WORK INSTRUCTIONS
Line by line, repeat the data below exactly, beginning at the first line and ending at the line with "Two half-planes \item". Omit pictures.

*** Opening DATA RECORDS ***

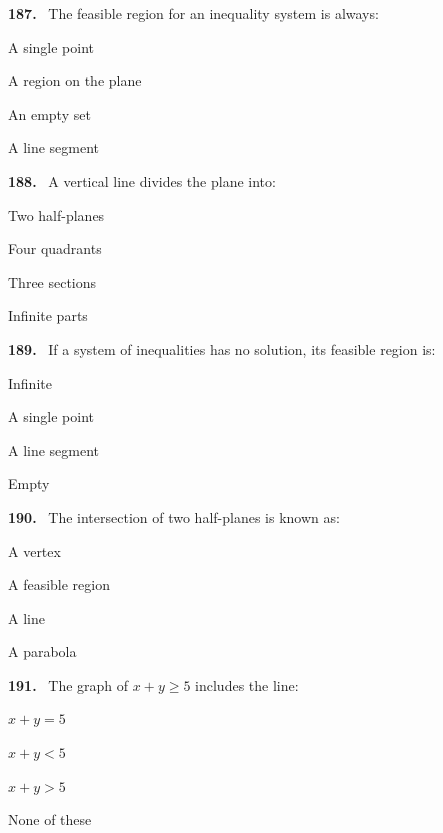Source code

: \documentclass[11pt]{article}
\newenvironment{qenv}[1]{%
  \par\medskip\noindent\textbf{#1.}\ \ignorespaces
}{\par}
\begin{document}
\begin{qenv}{187} The feasible region for an inequality system is always:
\begin{options} \item A single point \item A region on the plane \item An empty set \item A line segment \end{options} \end{qenv}

\begin{qenv}{188} A vertical line divides the plane into:
\begin{options} \item Two half-planes \item Four quadrants \item Three sections \item Infinite parts \end{options} \end{qenv}

\begin{qenv}{189} If a system of inequalities has no solution, its feasible region is:
\begin{options} \item Infinite \item A single point \item A line segment \item Empty \end{options} \end{qenv}

\begin{qenv}{190} The intersection of two half-planes is known as:
\begin{options} \item A vertex \item A feasible region \item A line \item A parabola \end{options} \end{qenv}

\begin{qenv}{191} The graph of $x+y \geq 5$ includes the line:
\begin{options} \item $x+y=5$ \item $x+y<5$ \item $x+y>5$ \item None of these \end{options} \end{qenv}
\end{document}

*** Closing DATA RECORDS ***

COMPLETED EXERCISE
Source code

: \documentclass[11pt]{article}
\newenvironment{qenv}[1]{%
  \par\medskip\noindent\textbf{#1.}\ \ignorespaces
}{\par}
\begin{document}
\begin{qenv}{187} The feasible region for an inequality system is always:
\begin{options} \item A single point \item A region on the plane \item An empty set \item A line segment \end{options} \end{qenv}

\begin{qenv}{188} A vertical line divides the plane into:
\begin{options} \item Two half-planes \item Four quadrants \item Three sections \item Infinite parts \end{options} \end{qenv}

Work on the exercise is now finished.